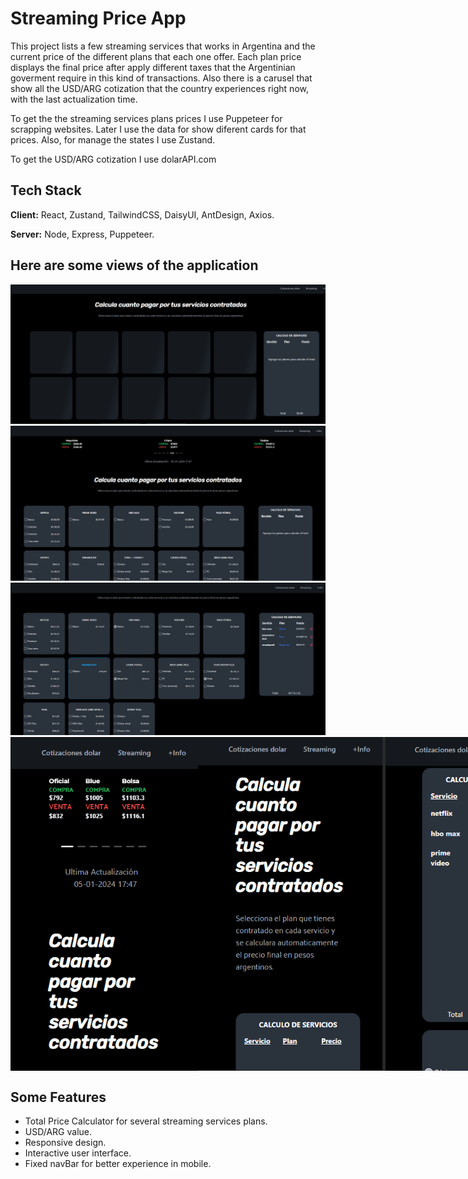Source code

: # Streaming Price App

This project lists a few streaming services that works in Argentina and the current price of the different plans that each one offer. Each plan price displays the final price after apply different taxes that the Argentinian goverment require in this kind of transactions. Also there is a carusel that show all the USD/ARG cotization that the country experiences right now, with the last actualization time. 

To get the the streaming services plans prices I use Puppeteer for scrapping websites. Later I use the data for show diferent cards for that prices. Also, for manage the states I use Zustand.

To get the USD/ARG cotization I use dolarAPI.com

## Tech Stack

**Client:** React, Zustand, TailwindCSS, DaisyUI, AntDesign, Axios.

**Server:** Node, Express, Puppeteer.


## Here are some views of the application
<img src="images/img-5.png">
<img src="images/img1.png">
<img src="images/img6.png">
<div style="display: flex; justify-content: space-between;">
<img src="images/img2.png" width="300">
<img src="images/img3.png" width="300">
<img src="images/img4.png" width="300">
</div>



## Some Features

- Total Price Calculator for several streaming services plans. 
- USD/ARG value.  
- Responsive design.
- Interactive user interface.
- Fixed navBar for better experience in mobile.
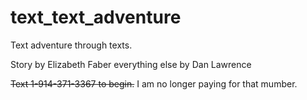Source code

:# text_text_adventure
Text adventure through texts.

Story by Elizabeth Faber everything else by Dan Lawrence

~~Text 1-914-371-3367 to begin.~~ I am no longer paying for that mumber.
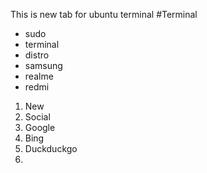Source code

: This is new tab for ubuntu terminal
#Terminal
- sudo
- terminal
- distro
- samsung
- realme
- redmi
1. New
2. Social
3. Google
4. Bing
5. Duckduckgo
6.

▶ _ABOUT THIS EXERCISE_
The answer must be the full listing, word for word, with no images in it.

▶ _ANSWER TO THE EXERCISE_
Source code

: # Streaming Price App

This project lists a few streaming services that works in Argentina and the current price of the different plans that each one offer. Each plan price displays the final price after apply different taxes that the Argentinian goverment require in this kind of transactions. Also there is a carusel that show all the USD/ARG cotization that the country experiences right now, with the last actualization time. 

To get the the streaming services plans prices I use Puppeteer for scrapping websites. Later I use the data for show diferent cards for that prices. Also, for manage the states I use Zustand.

To get the USD/ARG cotization I use dolarAPI.com

## Tech Stack

**Client:** React, Zustand, TailwindCSS, DaisyUI, AntDesign, Axios.

**Server:** Node, Express, Puppeteer.


## Here are some views of the application
<img src="images/img-5.png">
<img src="images/img1.png">
<img src="images/img6.png">
<div style="display: flex; justify-content: space-between;">
<img src="images/img2.png" width="300">
<img src="images/img3.png" width="300">
<img src="images/img4.png" width="300">
</div>



## Some Features

- Total Price Calculator for several streaming services plans. 
- USD/ARG value.  
- Responsive design.
- Interactive user interface.
- Fixed navBar for better experience in mobile.
Source code

:# text_text_adventure
Text adventure through texts.

Story by Elizabeth Faber everything else by Dan Lawrence

~~Text 1-914-371-3367 to begin.~~ I am no longer paying for that mumber.
Source code

: This is new tab for ubuntu terminal
#Terminal
- sudo
- terminal
- distro
- samsung
- realme
- redmi
1. New
2. Social
3. Google
4. Bing
5. Duckduckgo
6.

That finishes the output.